To assess the predictive power of our model, we adopt a useful tool for binary classifier evaluation—the Receiver Operating Characteristic (ROC) curve. The horizontal axis of the ROC curve represents the false positive rate (FPR), also known as “1—specificity”. In our research setting, FPR is the proportion of requests incorrectly predicted to be “Response” among all the “No Response” requests. The vertical axis is the true positive rate (TPR), also known as “sensitivity”. TPR refers to the proportion of requests correctly predicted to be “Response” among all the “Response” requests. Hence, a smaller FPR and a larger TPR indicate a higher predictive power. Fig 8 shows the ROC curve of our model, which is close to the upper left corner, implying that the predictive ability of the model is good.

thumbnail
Fig 8. The ROC curve.

FPR represents the false positive rate, and TPR is the true positive rate.
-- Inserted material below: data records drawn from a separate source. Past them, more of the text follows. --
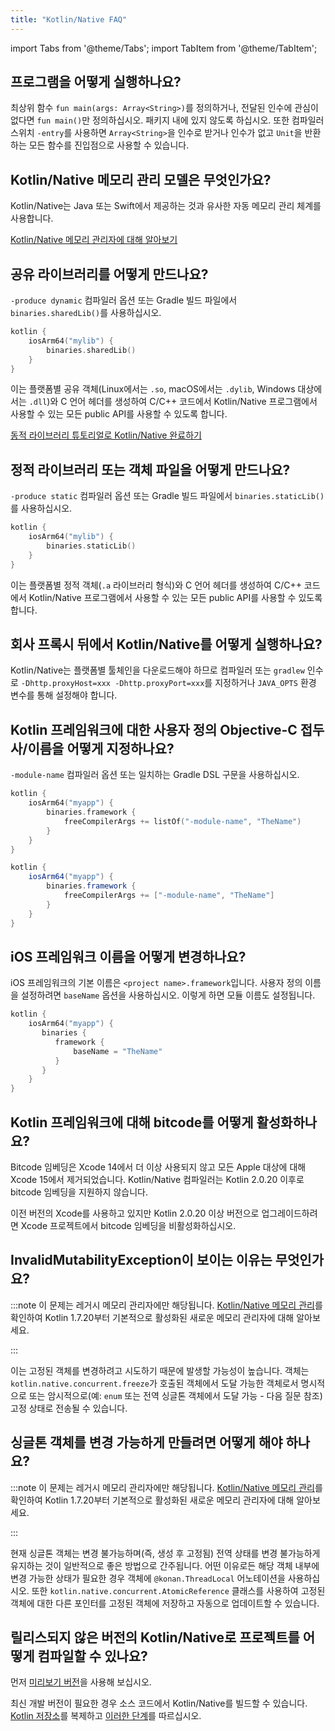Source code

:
 ```yaml
---
title: "Kotlin/Native FAQ"
---
```

import Tabs from '@theme/Tabs';
import TabItem from '@theme/TabItem';

## 프로그램을 어떻게 실행하나요?

최상위 함수 `fun main(args: Array<String>)`를 정의하거나, 전달된 인수에 관심이 없다면 `fun main()`만 정의하십시오. 패키지 내에 있지 않도록 하십시오.
또한 컴파일러 스위치 `-entry`를 사용하면 `Array<String>`을 인수로 받거나 인수가 없고 `Unit`을 반환하는 모든 함수를
진입점으로 사용할 수 있습니다.

## Kotlin/Native 메모리 관리 모델은 무엇인가요?

Kotlin/Native는 Java 또는 Swift에서 제공하는 것과 유사한 자동 메모리 관리 체계를 사용합니다.

[Kotlin/Native 메모리 관리자에 대해 알아보기](native-memory-manager)

## 공유 라이브러리를 어떻게 만드나요?

`-produce dynamic` 컴파일러 옵션 또는 Gradle 빌드 파일에서 `binaries.sharedLib()`를 사용하십시오.

```kotlin
kotlin {
    iosArm64("mylib") {
        binaries.sharedLib()
    }
}
```

이는 플랫폼별 공유 객체(Linux에서는 `.so`, macOS에서는 `.dylib`, Windows 대상에서는 `.dll`)와
C 언어 헤더를 생성하여 C/C++ 코드에서 Kotlin/Native 프로그램에서 사용할 수 있는 모든 public API를 사용할 수 있도록 합니다.

[동적 라이브러리 튜토리얼로 Kotlin/Native 완료하기](native-dynamic-libraries)

## 정적 라이브러리 또는 객체 파일을 어떻게 만드나요?

`-produce static` 컴파일러 옵션 또는 Gradle 빌드 파일에서 `binaries.staticLib()`를 사용하십시오.

```kotlin
kotlin {
    iosArm64("mylib") {
        binaries.staticLib()
    }
}
```

이는 플랫폼별 정적 객체(`.a` 라이브러리 형식)와 C 언어 헤더를 생성하여 C/C++ 코드에서 Kotlin/Native 프로그램에서 사용할 수 있는 모든 public API를 사용할 수 있도록 합니다.

## 회사 프록시 뒤에서 Kotlin/Native를 어떻게 실행하나요?

Kotlin/Native는 플랫폼별 툴체인을 다운로드해야 하므로 컴파일러 또는 `gradlew` 인수로
`-Dhttp.proxyHost=xxx -Dhttp.proxyPort=xxx`를 지정하거나
`JAVA_OPTS` 환경 변수를 통해 설정해야 합니다.

## Kotlin 프레임워크에 대한 사용자 정의 Objective-C 접두사/이름을 어떻게 지정하나요?

`-module-name` 컴파일러 옵션 또는 일치하는 Gradle DSL 구문을 사용하십시오.

<Tabs groupId="build-script">
<TabItem value="kotlin" label="Kotlin" default>

```kotlin
kotlin {
    iosArm64("myapp") {
        binaries.framework {
            freeCompilerArgs += listOf("-module-name", "TheName")
        }
    }
}
```

</TabItem>
<TabItem value="groovy" label="Groovy" default>

```groovy
kotlin {
    iosArm64("myapp") {
        binaries.framework {
            freeCompilerArgs += ["-module-name", "TheName"]
        }
    }
}
```

</TabItem>
</Tabs>

## iOS 프레임워크 이름을 어떻게 변경하나요?

iOS 프레임워크의 기본 이름은 `<project name>.framework`입니다.
사용자 정의 이름을 설정하려면 `baseName` 옵션을 사용하십시오. 이렇게 하면 모듈 이름도 설정됩니다.

```kotlin
kotlin {
    iosArm64("myapp") {
       binaries {
          framework {
              baseName = "TheName"
          }
       }
    }
}
```

## Kotlin 프레임워크에 대해 bitcode를 어떻게 활성화하나요?

Bitcode 임베딩은 Xcode 14에서 더 이상 사용되지 않고 모든 Apple 대상에 대해 Xcode 15에서 제거되었습니다.
Kotlin/Native 컴파일러는 Kotlin 2.0.20 이후로 bitcode 임베딩을 지원하지 않습니다.

이전 버전의 Xcode를 사용하고 있지만 Kotlin 2.0.20 이상 버전으로 업그레이드하려면 Xcode 프로젝트에서 bitcode 임베딩을 비활성화하십시오.

## InvalidMutabilityException이 보이는 이유는 무엇인가요?

:::note
이 문제는 레거시 메모리 관리자에만 해당됩니다. [Kotlin/Native 메모리 관리](native-memory-manager)를 확인하여
Kotlin 1.7.20부터 기본적으로 활성화된 새로운 메모리 관리자에 대해 알아보세요.

:::

이는 고정된 객체를 변경하려고 시도하기 때문에 발생할 가능성이 높습니다. 객체는 `kotlin.native.concurrent.freeze`가 호출된 객체에서 도달 가능한 객체로서 명시적으로 또는
암시적으로(예: `enum` 또는 전역 싱글톤 객체에서 도달 가능 - 다음 질문 참조) 고정 상태로 전송될 수 있습니다.

## 싱글톤 객체를 변경 가능하게 만들려면 어떻게 해야 하나요?

:::note
이 문제는 레거시 메모리 관리자에만 해당됩니다. [Kotlin/Native 메모리 관리](native-memory-manager)를 확인하여
Kotlin 1.7.20부터 기본적으로 활성화된 새로운 메모리 관리자에 대해 알아보세요.

:::

현재 싱글톤 객체는 변경 불가능하며(즉, 생성 후 고정됨) 전역 상태를 변경 불가능하게 유지하는 것이 일반적으로 좋은 방법으로 간주됩니다.
어떤 이유로든 해당 객체 내부에 변경 가능한 상태가 필요한 경우 객체에 `@konan.ThreadLocal` 어노테이션을 사용하십시오. 또한 `kotlin.native.concurrent.AtomicReference` 클래스를 사용하여
고정된 객체에 대한 다른 포인터를 고정된 객체에 저장하고 자동으로 업데이트할 수 있습니다.

## 릴리스되지 않은 버전의 Kotlin/Native로 프로젝트를 어떻게 컴파일할 수 있나요?

먼저 [미리보기 버전](eap)을 사용해 보십시오.

최신 개발 버전이 필요한 경우 소스 코드에서 Kotlin/Native를 빌드할 수 있습니다.
[Kotlin 저장소](https://github.com/JetBrains/kotlin)를 복제하고 [이러한 단계](https://github.com/JetBrains/kotlin/blob/master/kotlin-native/README#building-from-source)를 따르십시오.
The ROC curve is close to the upper left corner, indicating that the model’s predictive ability is good.

https://doi.org/10.1371/journal.pone.0198605.g008

To avoid overfitting, we randomly divided the data into a training set (80% of the observations) and a testing set (20% of the observations). We then used the training set to estimate the parameters and used the testing set to evaluate the out-of-sample prediction power. To make the model assessment more reliable, we repeated this process 100 times and found that the results are quite robust.

We also used the Area Under the Curve (AUC) metric to evaluate the predictive power of our model. Because the ROC curve is typically close to the upper left corner, the AUC always ranges from 50% to 100%. A larger AUC denotes a better model predictive power. The average AUC for the 100 times of random sampling runs is 78.4%, which is fairly good.

Discussion and implications

This paper examined the factors that affect driver response behavior to ride-hailing requests, which is highly important for ride-hailing platforms. After controlling for the potential time effects, we found that the economic incentives, the characteristics of the requests per se, and the spatio-temporal supply-demand intensities are the most influential factors in driver response behavior. The two types of economic incentives are not equivalent: firm subsidies have a much larger effect on driver response behavior than do passenger premiums. This result possibly occurred because the subsidies are randomly offered by the ride-hailing platform, while passenger premiums are determined by the passengers. Consequently, the drivers may infer that a generous premium is offered only when the passenger anticipates difficulty getting a response (i.e., the request is less attractive). To provide evidence for this conjecture, we divided the requests into attractive ones and unattractive ones, and examined the economic incentives associated with these two types of requests. We found that, compared to attractive requests (those that received at least one response), unattractive requests are associated with more generous passenger premiums. Thus, it seems that passengers indeed tend to provide more generous premiums for requests that may be unattractive. Similarly, the drivers may also infer that requests repeatedly submitted to the ride-hailing platform are less attractive; thus, they are less likely to respond to such requests. However, another request characteristic, geographical distance, has a large positive impact on driver response probability.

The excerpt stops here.